Exercice 03 : Le bonheur au travail, le nouvel esprit du capitalisme happytoyable. Cet exercice montre à quel point les valeurs du bonheur, du bien-être et de la pensée positive sont convoquées dans la novlangue managériale. Une rhétorique destinée à imposer l’attitude mentale voulue au sein de l’entreprise, selon la devise : un·e travailleur·euse heureux·euse est un·e travailleur·euse rentable ! L’exercice est disponible dans le cahier pédagogique.


MODE OPÉRATOIRE : LA RHÉTORIQUE AUTOUR DE LA PENSÉE POSITIVE ET DU BONHEUR

Récemment, nous avons vu fleurir au travers d’offres d’emploi, de profils de fonction ou même dans la communication concernant la culture de l’entreprise, la notion de bonheur/bien-être au travail.

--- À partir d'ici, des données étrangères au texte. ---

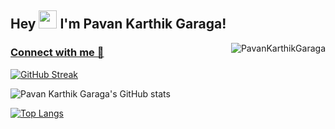 ## Hey <img src="https://github.com/TheDudeThatCode/TheDudeThatCode/blob/master/Assets/Hi.gif" width="29">  I'm  Pavan Karthik Garaga!
  
<img align="right"  src="https://komarev.com/ghpvc/?username=PavanKarthikGaraga&label=Visitors%20&color=blue&style=flat" alt="PavanKarthikGaraga" /> </p>
     
### [Connect with me 💬](https://linktr.ee/saitadikonda)

[![GitHub Streak](https://streak-stats.demolab.com?user=PavanKarthikGaraga&theme=buefy&hide_border=true&date_format=M%20j%5B%2C%20Y%5D)](https://github.com/PavanKarthikGaraga)

![Pavan Karthik Garaga's GitHub stats](https://github-readme-stats.vercel.app/api?username=PavanKarthikGaraga&show_icons=true)

[![Top Langs](https://github-readme-stats.vercel.app/api/top-langs/?username=PavanKarthikGaraga&layout=compact)](https://github.com/PavanKarthikGaraga)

Tout serait-il devenu rose dans le monde de l’entreprise ? Rien n’est moins sûr quand on constate les détériorations des conditions de travail dans beaucoup de secteurs.

À travers ce vocabulaire happycratique (entreprise positive, bienveillante, engageante), il s’agit d’inciter les salarié·e·s à souscrire aux valeurs affichées de l’entreprise et surtout à s’y conformer. Le but de ce langage : exploiter les émotions positives et les mettre au service de l’entreprise et de leur objectif de rentabilité.

Ces discours managériaux enjôleurs présentent le travail dans une perspective de développement personnel, révélateur de l’identité. Il s’agit de se réaliser soi-même en réalisant le projet de l’entreprise. La quête de la croissance personnelle doit ainsi rencontrer l’efficacité organisationnelle.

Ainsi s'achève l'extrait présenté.